Today there are 65 walls in the world, three quarters of which were built in the last 20 years: only in 2015 did Estonia, Hungary, Kenya, Saudi Arabia and Tunisia announce or build it - And in the USA the candidate Republican Donald Trump promises one along the Mexican border.

Border walls: after the Second World War there were 5, now they are 65
Not only are the walls still too many, but there are more and more. Many more even than they were in the aftermath of the Second World War. At the end of one of the biggest conflicts of the last century there were in fact only five border walls in the whole world; today there are 65 of them: this was revealed by Reece Jones, a geography professor at the University of Hawaii, in an article published on Project syndicate in which the teacher invites you to remember the 2015 as the Year of Border Walls.

In 2015, Estonia, Hungary, Kenya, Saudi Arabia and Tunisia, explains Jones, have announced or have begun the construction of barriers on their borders. We live in an age of globalization, but much of the world is increasingly focused on limitation of the free movement of persons.

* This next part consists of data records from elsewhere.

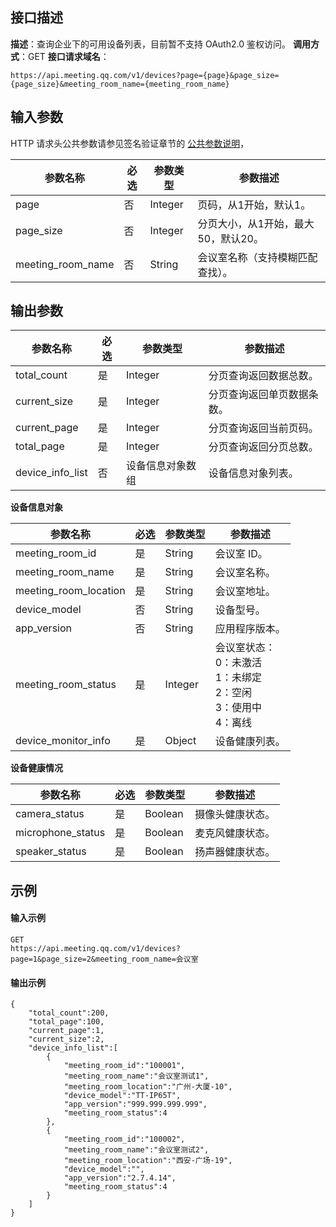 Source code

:## 接口描述
**描述**：查询企业下的可用设备列表，目前暂不支持 OAuth2.0 鉴权访问。
**调用方式**：GET
**接口请求域名**：
```Plaintext
https://api.meeting.qq.com/v1/devices?page={page}&page_size={page_size}&meeting_room_name={meeting_room_name}

```



## 输入参数
HTTP 请求头公共参数请参见签名验证章节的 [公共参数说明](https://cloud.tencent.com/document/product/1095/42413#.E5.85.AC.E5.85.B1.E5.8F.82.E6.95.B0)，

| 参数名称          | 必选 | 参数类型 | 参数描述                            |
| ----------------- | ---- | -------- | ----------------------------------- |
| page              | 否   | Integer  | 页码，从1开始，默认1。              |
| page_size         | 否   | Integer  | 分页大小，从1开始，最大50，默认20。 |
| meeting_room_name | 否   | String   | 会议室名称（支持模糊匹配查找）。    |


## 输出参数

| 参数名称         | 必选 | 参数类型         | 参数描述                   |
| ---------------- | ---- | ---------------- | -------------------------- |
| total_count      | 是   | Integer          | 分页查询返回数据总数。     |
| current_size     | 是   | Integer          | 分页查询返回单页数据条数。 |
| current_page     | 是   | Integer          | 分页查询返回当前页码。     |
| total_page       | 是   | Integer          | 分页查询返回分页总数。     |
| device_info_list | 否   | 设备信息对象数组 | 设备信息对象列表。         |

**设备信息对象**

| 参数名称              | 必选 | 参数类型 | 参数描述                                         |
| --------------------- | ---- | -------- | ------------------------------------------------ |
| meeting_room_id       | 是   | String   | 会议室 ID。                                       |
| meeting_room_name     | 是   | String   | 会议室名称。                                     |
| meeting_room_location | 是   | String   | 会议室地址。                                     |
| device_model          | 否   | String   | 设备型号。                                       |
| app_version           | 否   | String   | 应用程序版本。                                   |
| meeting_room_status   | 是   | Integer  | 会议室状态：<br>0：未激活<br>1：未绑定<br>2：空闲<br>3：使用中<br>4：离线 |
| device_monitor_info           | 是   | Object   | 设备健康列表。                                   |

**设备健康情况**

| 参数名称              | 必选 | 参数类型 | 参数描述                                         |
| --------------------- | ----- | -------- | ------------------------------------------------ |
| camera_status | 是 | Boolean | 摄像头健康状态。 |
| microphone_status | 是 | Boolean | 	麦克风健康状态。 |
| speaker_status | 是 | Boolean | 扬声器健康状态。 |


## 示例

#### 输入示例
```plaintext
GET
https://api.meeting.qq.com/v1/devices?page=1&page_size=2&meeting_room_name=会议室

```




#### 输出示例
```plaintext
{
    "total_count":200,
    "total_page":100,
    "current_page":1,
    "current_size":2,
    "device_info_list":[
        {
            "meeting_room_id":"100001",
            "meeting_room_name":"会议室测试1",
            "meeting_room_location":"广州-大厦-10",
            "device_model":"TT-IP65T",
            "app_version":"999.999.999.999",
            "meeting_room_status":4
        },
        {
            "meeting_room_id":"100002",
            "meeting_room_name":"会议室测试2",
            "meeting_room_location":"西安-广场-19",
            "device_model":"",
            "app_version":"2.7.4.14",
            "meeting_room_status":4
        }
    ]
}

```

The current data was elaborated by Elisabeth Vallet of the University of Quebec in Montreal: today in the world there are 65 walls, three quarters of which were built in the last 20 years. And in the United States, Republican presidential candidates are promising more. The Republican leader, Donald Trump has repeatedly proposed the construction of a wall along the entire border with Mexico. And on a Sunday morning talk show, another Republican candidate, Wisconsin Gov. Scott Walker, described building a wall on the US-Canadian border as "a legitimate issue to consider."

But above all the Hawaiian professor argues that existing border walls are neither cheap nor effective. Israel's wall in the West Bank, for example, cost more than $1 million per mile. According to US Customs and Border Protection, building and maintaining the current 670 miles of barrier on the US-Mexico border would cost $6,5 billion. Add to that another $12,6 billion to fortify the remaining 1.300 miles of the border with Mexico. To erect a wall along the 5.525-mile border with Canada would cost nearly $50 billion and would mean eliminating an airport runway, an opera house, homes, and businesses that currently stand on the border.

Nor is there much evidence that border walls work as intended. Indeed, prisons demonstrate that well-guarded walls can be extremely effective at preventing movement. But even prison walls are effective only the guards make sure they are not violated, and the guards can be bribed. The recent escape of the leader of the drug cartel Joaquin "El Chapo" Guzman from a Mexican prison highlights another vulnerability of the border walls: the tunnels. Since 1990, the US Border Patrol has found 150 tunnels under the Mexican border. In short, those with money will always be able to cross borders using false documents, bribes, or innovative infrastructure.

In fact, fortified borders are more effective at stopping poor migrants and refugees. And even then, rather than blocking migrants from entering, fortifications too often herd them to more dangerous crossings. The result is an increase in predictable deaths. The International Organization for Migration estimates that from 2005 to 2014, some 40.000 people died trying to cross a border. Unlike prison perimeters, borders can stretch thousands of miles, making them difficult to monitor properly. The US employs more than 20.000 border agents.

Of course, equipment such as cameras, motion sensors, drones, helicopters and vehicles allow agents to patrol long stretches of the border. But the need for monitoring border walls points to one of the fundamental truths about them: historically, most have proven to be quite useless. The most famous sections of the Great Wall of China were overgrown within a few decades of their construction. When Germany invaded France in WWII, it simply went around the Maginot Line. The Berlin Wall fell within 30 years of its construction.

Yet despite their high cost and low effectiveness, the walls remain popular with politicians who thus exhibit tangible evidence that something is being done on the issue of migration. High-tech surveillance and field agents may be more effective at preventing people from crossing a border, but a wall can be used as an object of political propaganda.